Jeff Bezos, meanwhile, has just the right experience from his work building Amazon, just the right orientation about balancing the competing goals of quantity and quality while advancing both, and the patience to work for the long term to make a reinvention of this sort work. Amazon, of course, didn’t buy the Post, but it would be bizarre if the paper didn’t benefit from Bezos’s experience in creating communities, data-mining customer behavior, integrating third-party providers into a single digital delivery platform – all of which will be essential if the Post is to be reinvented as something more than a newspaper.

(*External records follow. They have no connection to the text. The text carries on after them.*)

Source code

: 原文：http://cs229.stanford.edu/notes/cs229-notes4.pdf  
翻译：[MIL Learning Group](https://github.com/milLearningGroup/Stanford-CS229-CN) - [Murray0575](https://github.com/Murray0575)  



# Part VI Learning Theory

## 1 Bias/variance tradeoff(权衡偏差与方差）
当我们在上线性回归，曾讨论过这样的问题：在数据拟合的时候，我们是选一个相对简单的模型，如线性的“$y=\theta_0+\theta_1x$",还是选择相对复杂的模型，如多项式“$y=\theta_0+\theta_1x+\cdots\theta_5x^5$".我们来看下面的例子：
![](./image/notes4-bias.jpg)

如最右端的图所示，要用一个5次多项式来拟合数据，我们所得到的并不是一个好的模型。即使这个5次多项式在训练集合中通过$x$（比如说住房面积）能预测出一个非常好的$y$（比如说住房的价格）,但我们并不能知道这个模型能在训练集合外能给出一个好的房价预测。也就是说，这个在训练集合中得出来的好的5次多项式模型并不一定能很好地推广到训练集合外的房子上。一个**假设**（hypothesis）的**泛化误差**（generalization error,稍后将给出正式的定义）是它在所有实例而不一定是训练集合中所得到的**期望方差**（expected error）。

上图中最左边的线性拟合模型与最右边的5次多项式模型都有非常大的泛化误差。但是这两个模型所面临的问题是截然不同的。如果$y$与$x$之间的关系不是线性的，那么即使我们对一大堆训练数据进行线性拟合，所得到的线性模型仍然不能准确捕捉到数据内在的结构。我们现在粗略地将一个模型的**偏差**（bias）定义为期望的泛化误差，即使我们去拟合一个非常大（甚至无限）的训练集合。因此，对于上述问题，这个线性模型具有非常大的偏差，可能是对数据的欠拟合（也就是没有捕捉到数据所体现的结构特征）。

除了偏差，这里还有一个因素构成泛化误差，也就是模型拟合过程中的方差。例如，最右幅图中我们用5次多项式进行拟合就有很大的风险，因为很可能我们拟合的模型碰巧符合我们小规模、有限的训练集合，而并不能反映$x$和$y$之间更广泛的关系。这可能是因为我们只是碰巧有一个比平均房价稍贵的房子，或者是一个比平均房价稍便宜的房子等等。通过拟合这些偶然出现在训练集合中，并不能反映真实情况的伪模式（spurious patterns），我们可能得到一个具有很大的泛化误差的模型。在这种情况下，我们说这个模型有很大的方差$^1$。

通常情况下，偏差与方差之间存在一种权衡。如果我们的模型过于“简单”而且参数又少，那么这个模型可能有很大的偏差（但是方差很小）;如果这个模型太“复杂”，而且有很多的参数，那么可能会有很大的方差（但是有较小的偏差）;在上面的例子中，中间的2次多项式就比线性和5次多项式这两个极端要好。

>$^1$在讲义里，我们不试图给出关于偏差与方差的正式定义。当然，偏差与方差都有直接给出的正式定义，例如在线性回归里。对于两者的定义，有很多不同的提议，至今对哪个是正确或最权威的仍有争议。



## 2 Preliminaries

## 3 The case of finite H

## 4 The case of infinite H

My own personal hope is that Bezos becomes the first internet media mogul to actually downstream revenue to third-party content providers. I’m sure it wouldn’t be much, but even establishing the principal would be huge. And the opportunity to capture a huge portion of the high-value journalistic internet is enormous. Who wouldn’t rather optimize their blog to integrate with the Washington Post‘s engine than try to sell enough banner ads to keep the lights on? And once that process has begun, the “parallel internet” starts working better than the real thing.

I’m not a techno-utopian – far from it. But if you care about newspapers – or, more correctly, about journalism – then you have to know that the industry isn’t going to be saved by someone who loves newspapers. Nor it is going to be saved by someone who is very focused on the short-term bottom line. I don’t know if it can be saved by Jeff Bezos, but he’s a better horse to bet on than most.

And Jeff, if you’re interested in talking further, I’m usually available for lunch.